The bond oversight committee includes various city department heads and Board of Supervisors President Aaron Peskin, who represents District 3 and is challenging Breed for mayor this year. It will vote on the bond measure at its meeting Monday, May 6.

It must then secure eight votes from the Board of Supervisors by July 26 to be added to the November 5 ballot. It will then need two-thirds approval from voters in order to pass.

The supervisors can make adjustments to what is included in the bond measure but must stay within the $360 million figure so as not to increase property owners' tax bills. The board's budget and finance committee will first take up the proposal in May.

Peskin told the B.A.R. he "100%" expects to see the funding for City Clinic to be added to the bond measure by the supervisors. Ensuring the longevity of the public health resource should take priority over streetscape improvements, he argued.

"The bottom line is that San Francisco's capital plan has been very well thought out and has been the subject of years of policy discussions, and there's a reason that the most important projects have risen to the top of the list for funding like City Clinic," said Peskin. "To, at the last minute, start rearranging the capital plan for other nice ... don't get me wrong, Harvey Milk Plaza is a nice amenity and, by the way, it is not just Harvey Milk Plaza, there is $15 million in there basically for a new entryway to the San Francisco Zoo to get it all ready for pandas.

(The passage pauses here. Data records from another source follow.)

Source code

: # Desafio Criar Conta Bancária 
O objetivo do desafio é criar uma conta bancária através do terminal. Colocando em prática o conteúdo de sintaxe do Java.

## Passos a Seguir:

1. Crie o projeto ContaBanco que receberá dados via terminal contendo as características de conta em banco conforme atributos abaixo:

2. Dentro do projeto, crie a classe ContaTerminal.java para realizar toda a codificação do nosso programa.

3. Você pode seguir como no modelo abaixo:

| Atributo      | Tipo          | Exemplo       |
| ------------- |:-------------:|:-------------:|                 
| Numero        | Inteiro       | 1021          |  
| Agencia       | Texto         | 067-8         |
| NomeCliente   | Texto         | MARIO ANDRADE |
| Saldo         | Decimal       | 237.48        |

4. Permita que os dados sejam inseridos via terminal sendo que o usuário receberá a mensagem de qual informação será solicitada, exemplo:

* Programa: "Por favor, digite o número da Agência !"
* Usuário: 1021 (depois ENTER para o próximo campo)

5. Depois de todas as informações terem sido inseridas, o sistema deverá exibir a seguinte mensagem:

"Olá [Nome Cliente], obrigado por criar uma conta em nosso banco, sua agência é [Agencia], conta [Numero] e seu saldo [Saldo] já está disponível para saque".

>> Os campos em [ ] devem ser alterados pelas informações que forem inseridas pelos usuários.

"If I have to pick between people and a plaza, or people and pandas, I am going to pick people every time. It is just that simple," added Peskin, referring to Breed's sealing a deal for the city zoological park to receive two pandas during her recent visit to China.

Cleve Jones, a close confidante to Milk who has been a vocal supporter of the plaza project, was quoted in support of the bond measure funding for it in a news release Breed's office sent to media outlets April 29. Tuesday, he told the B.A.R. that he and other proponents of the plaza redo were not aware funding it in the bond would impact City Clinic.

"We did not ask for this. We did not lobby for it. We, frankly, didn't know anything about it," said Jones, a gay civil rights and union leader, who added he was first contacted by the mayor's office April 26 regarding the bond measure. "We were told the mayor was adding this money to the bond and we were, of course, delighted. Monday we found out these were, clearly, funds designated for other agencies."

He stressed that no one with the Friends of Harvey Milk Plaza group had advocated that funds designated for another project, such as City Clinic, be redirected to the public parklet redo.

"No one involved in Harvey Milk Plaza would ever engage in any effort to take funding away from another agency and, particularly, City Clinic for goodness sake," said Jones.